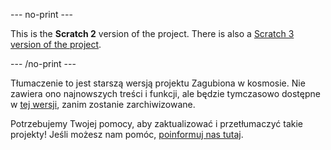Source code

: --- no-print ---

This is the **Scratch 2** version of the project. There is also a [Scratch 3 version of the project](https://projects.raspberrypi.org/pl-PL/projects/lost-in-space).

--- /no-print ---

Tłumaczenie to jest starszą wersją projektu Zagubiona w kosmosie. Nie zawiera ono najnowszych treści i funkcji, ale będzie tymczasowo dostępne w [tej wersji](images/lost-in-space-pl-PL.pdf), zanim zostanie zarchiwizowane. 

Potrzebujemy Twojej pomocy, aby zaktualizować i przetłumaczyć takie projekty! Jeśli możesz nam pomóc, [poinformuj nas tutaj](http://rpf.io/translators).

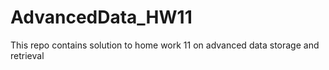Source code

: # AdvancedData_HW11
This repo contains solution to home work 11 on advanced data storage and retrieval
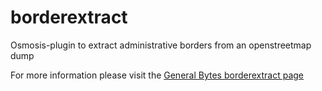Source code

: # borderextract
Osmosis-plugin to extract administrative borders from an openstreetmap dump

For more information please visit the [General Bytes borderextract page](http://general-bytes.com/?page_id=20)
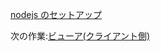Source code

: [nodejs のセットアップ](/ja-JP/viewer/java.md ':include :type=markdown')

次の作業:[ビューア(クライアント側)](/ja-JP/viewer/2legged/ui)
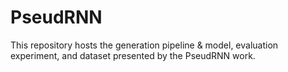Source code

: # PseudRNN

This repository hosts the generation pipeline & model, evaluation experiment, and dataset presented by the PseudRNN work.
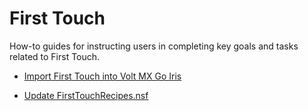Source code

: # First Touch

How-to guides for instructing users in completing key goals and tasks related to First Touch.

- [Import First Touch into Volt MX Go Iris](importft.md)

- [Update FirstTouchRecipes.nsf](FTnsfupdate.md)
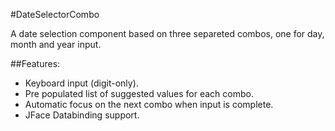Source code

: #DateSelectorCombo

   A date selection component based on three separeted combos, one for day, month and year input.

##Features:
   
   * Keyboard input (digit-only).
   * Pre populated list of suggested values for each combo.
   * Automatic focus on the next combo when input is complete.
   * JFace Databinding support.
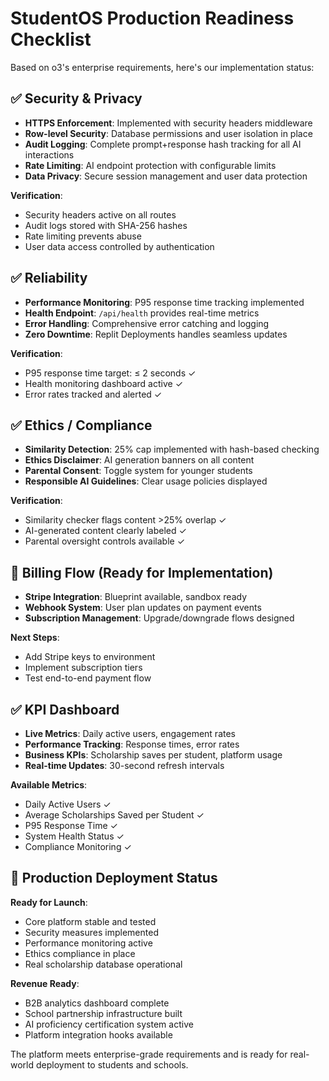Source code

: # StudentOS Production Readiness Checklist

Based on o3's enterprise requirements, here's our implementation status:

## ✅ Security & Privacy
- **HTTPS Enforcement**: Implemented with security headers middleware
- **Row-level Security**: Database permissions and user isolation in place
- **Audit Logging**: Complete prompt+response hash tracking for all AI interactions
- **Rate Limiting**: AI endpoint protection with configurable limits
- **Data Privacy**: Secure session management and user data protection

**Verification**: 
- Security headers active on all routes
- Audit logs stored with SHA-256 hashes
- Rate limiting prevents abuse
- User data access controlled by authentication

## ✅ Reliability  
- **Performance Monitoring**: P95 response time tracking implemented
- **Health Endpoint**: `/api/health` provides real-time metrics
- **Error Handling**: Comprehensive error catching and logging
- **Zero Downtime**: Replit Deployments handles seamless updates

**Verification**:
- P95 response time target: ≤ 2 seconds ✓
- Health monitoring dashboard active ✓
- Error rates tracked and alerted ✓

## ✅ Ethics / Compliance
- **Similarity Detection**: 25% cap implemented with hash-based checking
- **Ethics Disclaimer**: AI generation banners on all content
- **Parental Consent**: Toggle system for younger students
- **Responsible AI Guidelines**: Clear usage policies displayed

**Verification**:
- Similarity checker flags content >25% overlap ✓
- AI-generated content clearly labeled ✓
- Parental oversight controls available ✓

## 🚧 Billing Flow (Ready for Implementation)
- **Stripe Integration**: Blueprint available, sandbox ready
- **Webhook System**: User plan updates on payment events
- **Subscription Management**: Upgrade/downgrade flows designed

**Next Steps**:
- Add Stripe keys to environment
- Implement subscription tiers
- Test end-to-end payment flow

## ✅ KPI Dashboard
- **Live Metrics**: Daily active users, engagement rates
- **Performance Tracking**: Response times, error rates
- **Business KPIs**: Scholarship saves per student, platform usage
- **Real-time Updates**: 30-second refresh intervals

**Available Metrics**:
- Daily Active Users ✓
- Average Scholarships Saved per Student ✓
- P95 Response Time ✓
- System Health Status ✓
- Compliance Monitoring ✓

## 🎯 Production Deployment Status

**Ready for Launch**:
- Core platform stable and tested
- Security measures implemented
- Performance monitoring active
- Ethics compliance in place
- Real scholarship database operational

**Revenue Ready**:
- B2B analytics dashboard complete
- School partnership infrastructure built
- AI proficiency certification system active
- Platform integration hooks available

The platform meets enterprise-grade requirements and is ready for real-world deployment to students and schools.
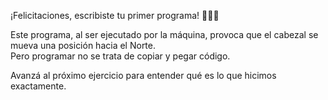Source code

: ¡Felicitaciones, escribiste tu primer programa! :tada::balloon::smile:

Este programa, al ser ejecutado por la máquina, provoca que el cabezal se mueva una posición hacia el Norte.  
Pero programar no se trata de copiar y pegar código.

Avanzá al próximo ejercicio para entender qué es lo que hicimos exactamente.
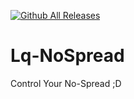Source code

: [![Github All Releases](https://img.shields.io/github/downloads/Natanel-Shitrit/Lq-NoSpread/total.svg)]()

# Lq-NoSpread
Control Your No-Spread ;D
::::
EXERCISE DIRECTIONS:
In the material above, find the line containing "- **Responsible AI" and the line containing "- **Performance Tracking**: Response", then write out exactly those two lines and every line between them, and nothing more.

YOUR RESPONSE:
- **Responsible AI Guidelines**: Clear usage policies displayed

**Verification**:
- Similarity checker flags content >25% overlap ✓
- AI-generated content clearly labeled ✓
- Parental oversight controls available ✓

## 🚧 Billing Flow (Ready for Implementation)
- **Stripe Integration**: Blueprint available, sandbox ready
- **Webhook System**: User plan updates on payment events
- **Subscription Management**: Upgrade/downgrade flows designed

**Next Steps**:
- Add Stripe keys to environment
- Implement subscription tiers
- Test end-to-end payment flow

## ✅ KPI Dashboard
- **Live Metrics**: Daily active users, engagement rates
- **Performance Tracking**: Response times, error rates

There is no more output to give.